Files
marcus-web/scripts/NFR_AUTOMATION.md

7.8 KiB

National Film Registry Automation Guide

This guide explains how to automatically pull and setup data for National Film Registry movies from any year.

Overview

The NFR automation system consists of:

  1. setup_nfr.py - Script to fetch LOC announcements and extract film data
  2. new_nfr.py - Script to create blog posts for NFR movies
  3. ollama - Local AI to help extract structured data from web pages

Quick Start

Basic Usage

# Setup data for a specific year
python3 scripts/setup_nfr.py 2023

# With a known URL
python3 scripts/setup_nfr.py 2015 --url "https://newsroom.loc.gov/news/..."

# Without ollama (basic extraction)
python3 scripts/setup_nfr.py 2022 --no-ollama

Ollama provides much better extraction of film descriptions from the LOC announcements.

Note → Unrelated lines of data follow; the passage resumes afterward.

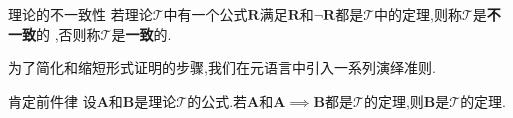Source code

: \begin{definition}{理论的不一致性}{}
	若理论$\mathcal{T}$中有一个公式$\boldsymbol{R}$满足$\boldsymbol{R}$和$\neg\boldsymbol{R}$都是$\mathcal{T}$中的定理,则称$\mathcal{T}$是\textbf{不一致}的 ,否则称$\mathcal{T}$是\textbf{一致}的.
\end{definition}

为了简化和缩短形式证明的步骤,我们在元语言中引入一系列演绎准则.

\begin{metatheorem}{肯定前件律}{}
	设$\boldsymbol{A}$和$\boldsymbol{B}$是理论$\mathcal{T}$的公式.若$\boldsymbol{A}$和$\boldsymbol{A}\implies\boldsymbol{B}$都是$\mathcal{T}$的定理,则$\boldsymbol{B}$是$\mathcal{T}$的定理.
\end{metatheorem}

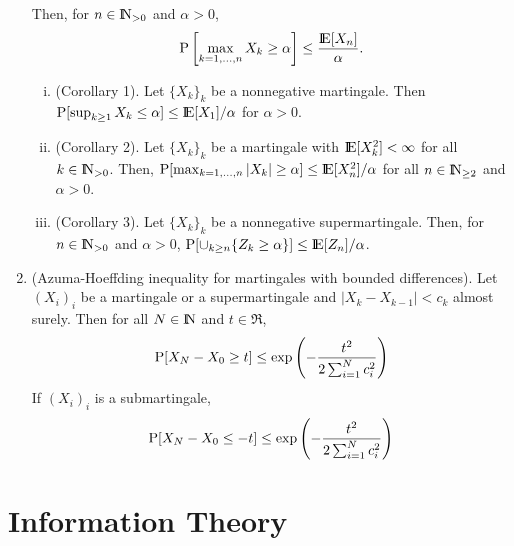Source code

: \documentclass[a4paper,10pt]{article}
\begin{document}
\begin{enumerate}
       Then, for $n\in\N_{>0}$ and $\alpha>0$,
       \[
        \prob\left[ \max_{k=1,\ldots, n}X_k \geq \alpha\right] \leq \frac{\E[X_n]}{\alpha}.
       \]
       \begin{enumerate}[i.]
        \item (Corollary 1). Let $\{X_k\}_k$ be a nonnegative martingale. 
              Then $\prob[\sup_{k\geq 1}X_k \leq \alpha]\leq\E[X_1]/\alpha$ for $\alpha>0$.
        \item (Corollary 2). Let $\{X_k\}_k$ be a martingale with $\E[X_k^2]< \infty$ for all $k\in\N_{>0}$. 
               Then, $\prob[\max_{k=1,\ldots, n}|X_k|\geq \alpha]\leq \E[X_n^2]/\alpha$ for all $n\in \N_{\geq 2}$
               and $\alpha>0$.
        \item (Corollary 3). Let $\{X_k\}_k$ be a nonnegative supermartingale. Then, for $n\in\N_{>0}$
              and $\alpha>0$, $\prob[\cup_{k\geq n}\{Z_k\geq \alpha\}]\leq\E[Z_n]/\alpha$.
       \end{enumerate}


 \item (Azuma-Hoeffding inequality for martingales with bounded differences). Let $(X_i)_i$
       be a martingale or a  supermartingale and $|X_k-X_{k-1}|<c_{k}$ almost surely. Then for all $N\in\N$
       and $t\in\Re$,
       \[
        \mathrm{P}[X_N-X_0\geq t] \leq \exp \left(-\frac{t^2}{2\sum_{i=1}^{N}c_i^2}\right)
       \]
       If $(X_i)_i$ is a submartingale, 
       \[
        \mathrm{P}[X_N-X_0\leq -t] \leq \exp \left(-\frac{t^2}{2\sum_{i=1}^{N}c_i^2}\right)
       \]

\end{enumerate}



\section{Information Theory}
\end{document}
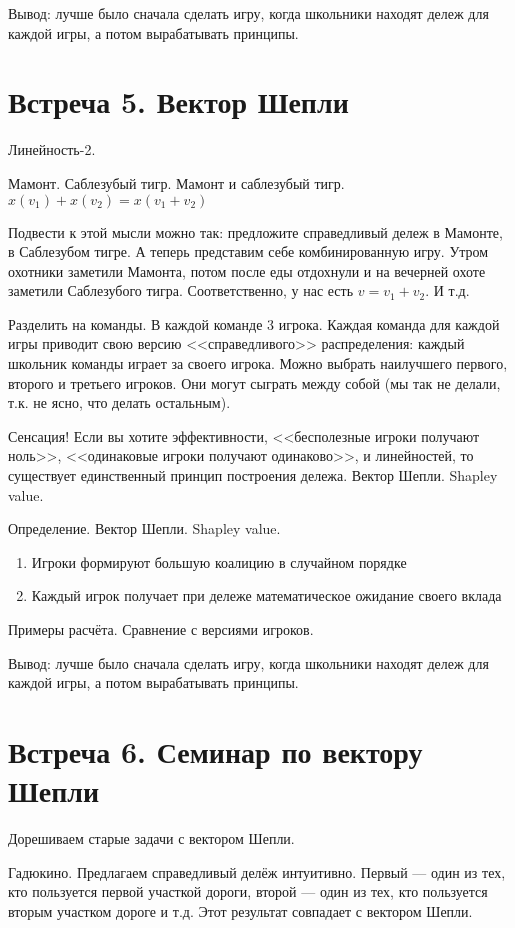 \documentclass[pdftex,12pt,a4paper]{article}
\begin{document}
Вывод: лучше было сначала сделать игру, когда школьники находят дележ для каждой игры, а потом вырабатывать принципы.


\section{Встреча 5. Вектор Шепли}


Линейность-2.


Мамонт. Саблезубый тигр. Мамонт и саблезубый тигр. $x(v_1)+x(v_2)=x(v_1+v_2)$


Подвести к этой мысли можно так: предложите справедливый дележ в Мамонте, в Саблезубом тигре. А теперь представим себе комбинированную игру. Утром охотники заметили Мамонта, потом после еды отдохнули и на вечерней охоте заметили Саблезубого тигра. Соответственно, у нас есть $v=v_1+v_2$. И т.д.


Разделить на команды. В каждой команде 3 игрока. Каждая команда для каждой игры приводит свою версию <<справедливого>> распределения: каждый школьник команды играет за своего игрока. Можно выбрать наилучшего первого, второго и третьего игроков. Они могут сыграть между собой (мы так не делали, т.к. не ясно, что делать остальным).


Сенсация! Если вы хотите эффективности, <<бесполезные игроки получают ноль>>, <<одинаковые игроки получают одинаково>>, и линейностей, то существует единственный принцип построения дележа. Вектор Шепли. Shapley value. 


Определение. Вектор Шепли. Shapley value. 
\begin{enumerate}
\item Игроки формируют большую коалицию в случайном порядке
\item Каждый игрок получает при дележе математическое ожидание своего вклада
\end{enumerate}


Примеры расчёта. Сравнение с версиями игроков.



Вывод: лучше было сначала сделать игру, когда школьники находят дележ для каждой игры, а потом вырабатывать принципы.


\section{Встреча 6. Семинар по вектору Шепли}

Дорешиваем старые задачи с вектором Шепли. 


Гадюкино. Предлагаем справедливый делёж интуитивно. Первый --- один из тех, кто пользуется первой участкой дороги, второй --- один из тех, кто пользуется вторым участком дороге и т.д. Этот результат совпадает с вектором Шепли.
\end{document}
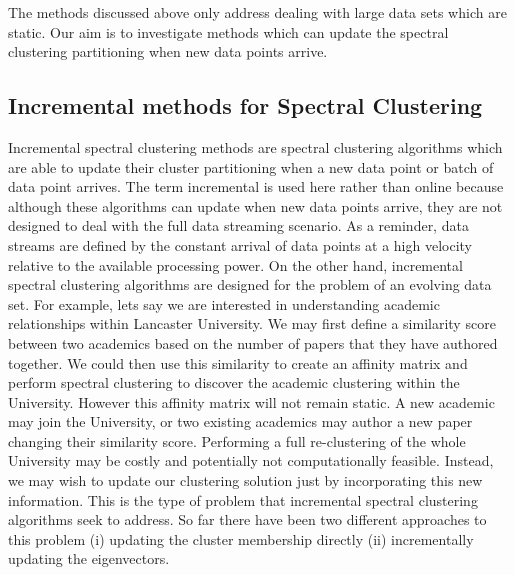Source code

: 
The methods discussed above only address dealing with large data sets which are static. Our aim is to investigate methods which can update the spectral clustering partitioning when new data points arrive. 

\subsection{Incremental methods for Spectral Clustering}
 \label{sec:incremental}

Incremental spectral clustering methods are spectral clustering algorithms which are able to update their cluster partitioning when a new data point or batch of data point arrives. The term incremental is used here rather than online because although these algorithms can update when new data points arrive, they are not designed to deal with the full data streaming scenario. As a reminder, data streams are defined by the constant arrival of data points at a high velocity relative to the available processing power. On the other hand, incremental spectral clustering algorithms are designed for the problem of an evolving data set. For example, lets say we are interested in understanding academic relationships within Lancaster University. We may first define a similarity score between two academics based on the number of papers that they have authored together. We could then use this similarity to create an affinity matrix and perform spectral clustering to discover the academic clustering within the University.  However this affinity matrix will not remain static. A new academic may join the University, or two existing academics may author a new paper changing their similarity score. Performing a full re-clustering of the whole University may be costly and potentially not computationally feasible. Instead, we may wish to update our clustering solution just by incorporating this new information. This is the type of problem that incremental spectral clustering algorithms seek to address.  So far there have been two different approaches to this problem (i) updating the cluster membership directly (ii) incrementally updating the eigenvectors.

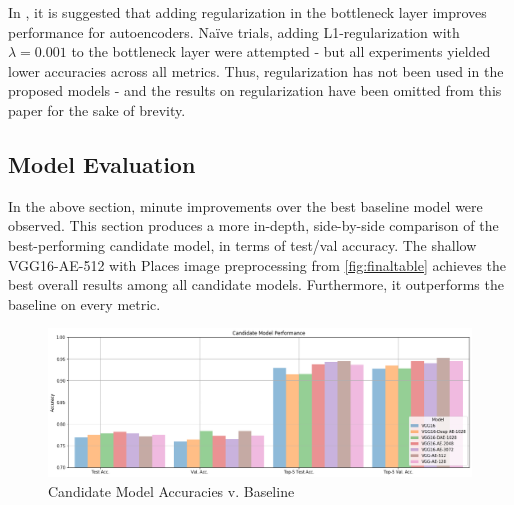 In , it is suggested that adding regularization in the bottleneck layer improves performance for autoencoders. 
Naïve trials, adding L1-regularization with $\lambda = 0.001$ to the bottleneck layer were attempted - but all experiments yielded lower accuracies across all metrics.
Thus, regularization has not been used in the proposed models - and the results on regularization have been omitted from this paper for the sake of brevity.

\subsection{Model Evaluation}
In the above section, minute improvements over the best baseline model were observed. 
This section produces a more in-depth, side-by-side comparison of the best-performing candidate model, in terms of test/val accuracy.
The shallow VGG16-AE-512 with Places image preprocessing from \autoref{fig:finaltable} achieves the best overall results among all candidate models. 
Furthermore, it outperforms the baseline on every metric.

\begin{figure}[H]
  \centering
    \includegraphics[width=\textwidth]{pictures/plots/final_cand_perf}
    \caption{Candidate Model Accuracies v. Baseline}
    \label{fig:candidates}
\end{figure}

# Default (uses ollama at 192.168.0.109:11434)
python3 scripts/setup_nfr.py 2023

# Custom ollama host
python3 scripts/setup_nfr.py 2023 --ollama-host http://localhost:11434

# Custom model
python3 scripts/setup_nfr.py 2023 --ollama-model llama3.2:latest

Setting Up Ollama

What is Ollama?

Ollama is a tool for running large language models locally. We use it to:

  • Parse HTML content from LOC announcements
  • Extract film titles, years, and descriptions
  • Structure the data into Python dictionaries

Installing Ollama

Your server at 192.168.0.109 should already have ollama running. To verify:

curl http://192.168.0.109:11434/api/tags

If you need to install it locally:

# macOS / Linux
curl https://ollama.ai/install.sh | sh

# Start the server
ollama serve

# Pull a model
ollama pull llama3.2

Ollama Configuration

The script uses these environment variables:

# Set custom ollama host
export OLLAMA_HOST=http://192.168.0.109:11434

# Set custom model (default: llama3.2)
export OLLAMA_MODEL=llama3.2

# Then run the script
python3 scripts/setup_nfr.py 2023

Testing Ollama Connection

Test if ollama is accessible:

# Test API endpoint
curl http://192.168.0.109:11434/api/tags

# Test generation
curl http://192.168.0.109:11434/api/generate -d '{
  "model": "llama3.2",
  "prompt": "Say hello",
  "stream": false
}'

How It Works

Step 1: Find the LOC Announcement

The script needs the URL of the Library of Congress announcement for your year. For example:

You can provide the URL with --url or the script will prompt you.

Step 2: Fetch the Content

The script downloads the HTML content from the announcement page.

Step 3: Extract Film Data

With ollama (recommended):

  • Sends the HTML to ollama
  • Asks it to extract all 25 films with titles, years, and descriptions
  • Returns structured JSON data

Without ollama (fallback):

  • Uses regex patterns to find film titles and years
  • May miss descriptions or get incomplete data
  • Requires manual review and editing

Step 4: Generate Python Dictionary

Creates a Python file like:

# 2023 National Film Registry inductees with LOC descriptions
# Source: https://newsroom.loc.gov/news/...
NFR_2023 = {
    "Film Title": {
        "year": 1999,
        "description": "Selected for its groundbreaking..."
    },
    # ... more films
}

Step 5: Integration

The generated file is saved to scripts/nfr_data/nfr_YEAR.py. You can then:

  1. Review and edit the file
  2. Copy the dictionary into scripts/new_nfr.py
  3. Update the script to handle the new year

Complete Example

Let's set up 2023 NFR data:

# 1. Run the setup script
python3 scripts/setup_nfr.py 2023

# The script will prompt:
# > Please find the LOC announcement URL for 2023.
# > Enter the URL: https://newsroom.loc.gov/news/...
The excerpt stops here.